Task prompt: Each record needs to be transcribed exactly.

Records for the task:
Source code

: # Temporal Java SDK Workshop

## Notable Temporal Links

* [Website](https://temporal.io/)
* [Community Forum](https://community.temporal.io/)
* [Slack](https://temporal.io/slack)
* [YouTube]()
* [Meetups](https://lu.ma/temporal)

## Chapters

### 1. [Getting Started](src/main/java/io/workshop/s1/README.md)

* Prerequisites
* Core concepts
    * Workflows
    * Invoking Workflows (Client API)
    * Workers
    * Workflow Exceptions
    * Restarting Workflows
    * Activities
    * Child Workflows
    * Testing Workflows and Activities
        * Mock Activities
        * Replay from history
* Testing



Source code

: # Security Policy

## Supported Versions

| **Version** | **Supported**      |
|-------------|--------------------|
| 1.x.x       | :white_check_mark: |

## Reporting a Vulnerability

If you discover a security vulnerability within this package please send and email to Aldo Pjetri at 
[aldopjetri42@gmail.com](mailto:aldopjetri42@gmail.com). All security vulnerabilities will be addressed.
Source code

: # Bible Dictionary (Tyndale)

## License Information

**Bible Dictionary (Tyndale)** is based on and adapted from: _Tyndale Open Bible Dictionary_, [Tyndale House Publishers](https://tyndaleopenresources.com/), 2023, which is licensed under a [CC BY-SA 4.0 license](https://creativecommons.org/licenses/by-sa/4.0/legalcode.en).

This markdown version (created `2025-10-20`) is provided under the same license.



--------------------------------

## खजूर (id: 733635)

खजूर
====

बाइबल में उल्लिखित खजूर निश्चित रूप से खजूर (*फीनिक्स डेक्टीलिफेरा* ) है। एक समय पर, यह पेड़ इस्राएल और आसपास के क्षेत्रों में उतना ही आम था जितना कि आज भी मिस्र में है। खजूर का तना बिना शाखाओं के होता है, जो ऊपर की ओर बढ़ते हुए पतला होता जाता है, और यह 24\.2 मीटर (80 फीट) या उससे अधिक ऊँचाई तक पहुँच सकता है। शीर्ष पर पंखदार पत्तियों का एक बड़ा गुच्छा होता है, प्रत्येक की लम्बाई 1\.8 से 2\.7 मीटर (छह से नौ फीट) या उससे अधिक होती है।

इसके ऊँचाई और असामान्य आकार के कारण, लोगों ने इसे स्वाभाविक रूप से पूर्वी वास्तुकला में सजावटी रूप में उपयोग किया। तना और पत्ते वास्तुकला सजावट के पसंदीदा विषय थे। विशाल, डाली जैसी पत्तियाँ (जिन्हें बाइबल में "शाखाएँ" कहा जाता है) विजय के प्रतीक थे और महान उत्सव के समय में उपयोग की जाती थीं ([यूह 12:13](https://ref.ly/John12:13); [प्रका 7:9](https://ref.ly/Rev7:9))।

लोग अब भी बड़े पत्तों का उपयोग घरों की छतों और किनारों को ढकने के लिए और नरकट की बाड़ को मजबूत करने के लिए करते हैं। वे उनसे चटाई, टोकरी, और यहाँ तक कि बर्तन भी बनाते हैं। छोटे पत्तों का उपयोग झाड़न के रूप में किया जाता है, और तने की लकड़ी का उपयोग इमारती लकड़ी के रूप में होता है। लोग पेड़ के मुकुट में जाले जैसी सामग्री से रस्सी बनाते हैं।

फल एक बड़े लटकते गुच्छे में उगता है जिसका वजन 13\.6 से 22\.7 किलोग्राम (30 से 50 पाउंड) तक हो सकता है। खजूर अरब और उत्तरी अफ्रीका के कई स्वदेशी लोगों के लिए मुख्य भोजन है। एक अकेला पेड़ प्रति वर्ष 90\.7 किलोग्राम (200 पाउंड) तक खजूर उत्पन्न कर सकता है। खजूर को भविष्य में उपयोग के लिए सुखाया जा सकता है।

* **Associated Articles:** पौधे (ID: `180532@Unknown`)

Solution for this problem:
Source code

: # Temporal Java SDK Workshop

## Notable Temporal Links

* [Website](https://temporal.io/)
* [Community Forum](https://community.temporal.io/)
* [Slack](https://temporal.io/slack)
* [YouTube]()
* [Meetups](https://lu.ma/temporal)

## Chapters

### 1. [Getting Started](src/main/java/io/workshop/s1/README.md)

* Prerequisites
* Core concepts
    * Workflows
    * Invoking Workflows (Client API)
    * Workers
    * Workflow Exceptions
    * Restarting Workflows
    * Activities
    * Child Workflows
    * Testing Workflows and Activities
        * Mock Activities
        * Replay from history
* Testing



Source code

: # Security Policy

## Supported Versions

| **Version** | **Supported**      |
|-------------|--------------------|
| 1.x.x       | :white_check_mark: |

## Reporting a Vulnerability

If you discover a security vulnerability within this package please send and email to Aldo Pjetri at 
[aldopjetri42@gmail.com](mailto:aldopjetri42@gmail.com). All security vulnerabilities will be addressed.
Source code

: # Bible Dictionary (Tyndale)

## License Information

**Bible Dictionary (Tyndale)** is based on and adapted from: _Tyndale Open Bible Dictionary_, [Tyndale House Publishers](https://tyndaleopenresources.com/), 2023, which is licensed under a [CC BY-SA 4.0 license](https://creativecommons.org/licenses/by-sa/4.0/legalcode.en).

This markdown version (created `2025-10-20`) is provided under the same license.



--------------------------------

## खजूर (id: 733635)

खजूर
====

बाइबल में उल्लिखित खजूर निश्चित रूप से खजूर (*फीनिक्स डेक्टीलिफेरा* ) है। एक समय पर, यह पेड़ इस्राएल और आसपास के क्षेत्रों में उतना ही आम था जितना कि आज भी मिस्र में है। खजूर का तना बिना शाखाओं के होता है, जो ऊपर की ओर बढ़ते हुए पतला होता जाता है, और यह 24\.2 मीटर (80 फीट) या उससे अधिक ऊँचाई तक पहुँच सकता है। शीर्ष पर पंखदार पत्तियों का एक बड़ा गुच्छा होता है, प्रत्येक की लम्बाई 1\.8 से 2\.7 मीटर (छह से नौ फीट) या उससे अधिक होती है।

इसके ऊँचाई और असामान्य आकार के कारण, लोगों ने इसे स्वाभाविक रूप से पूर्वी वास्तुकला में सजावटी रूप में उपयोग किया। तना और पत्ते वास्तुकला सजावट के पसंदीदा विषय थे। विशाल, डाली जैसी पत्तियाँ (जिन्हें बाइबल में "शाखाएँ" कहा जाता है) विजय के प्रतीक थे और महान उत्सव के समय में उपयोग की जाती थीं ([यूह 12:13](https://ref.ly/John12:13); [प्रका 7:9](https://ref.ly/Rev7:9))।

लोग अब भी बड़े पत्तों का उपयोग घरों की छतों और किनारों को ढकने के लिए और नरकट की बाड़ को मजबूत करने के लिए करते हैं। वे उनसे चटाई, टोकरी, और यहाँ तक कि बर्तन भी बनाते हैं। छोटे पत्तों का उपयोग झाड़न के रूप में किया जाता है, और तने की लकड़ी का उपयोग इमारती लकड़ी के रूप में होता है। लोग पेड़ के मुकुट में जाले जैसी सामग्री से रस्सी बनाते हैं।

फल एक बड़े लटकते गुच्छे में उगता है जिसका वजन 13\.6 से 22\.7 किलोग्राम (30 से 50 पाउंड) तक हो सकता है। खजूर अरब और उत्तरी अफ्रीका के कई स्वदेशी लोगों के लिए मुख्य भोजन है। एक अकेला पेड़ प्रति वर्ष 90\.7 किलोग्राम (200 पाउंड) तक खजूर उत्पन्न कर सकता है। खजूर को भविष्य में उपयोग के लिए सुखाया जा सकता है।

* **Associated Articles:** पौधे (ID: `180532@Unknown`)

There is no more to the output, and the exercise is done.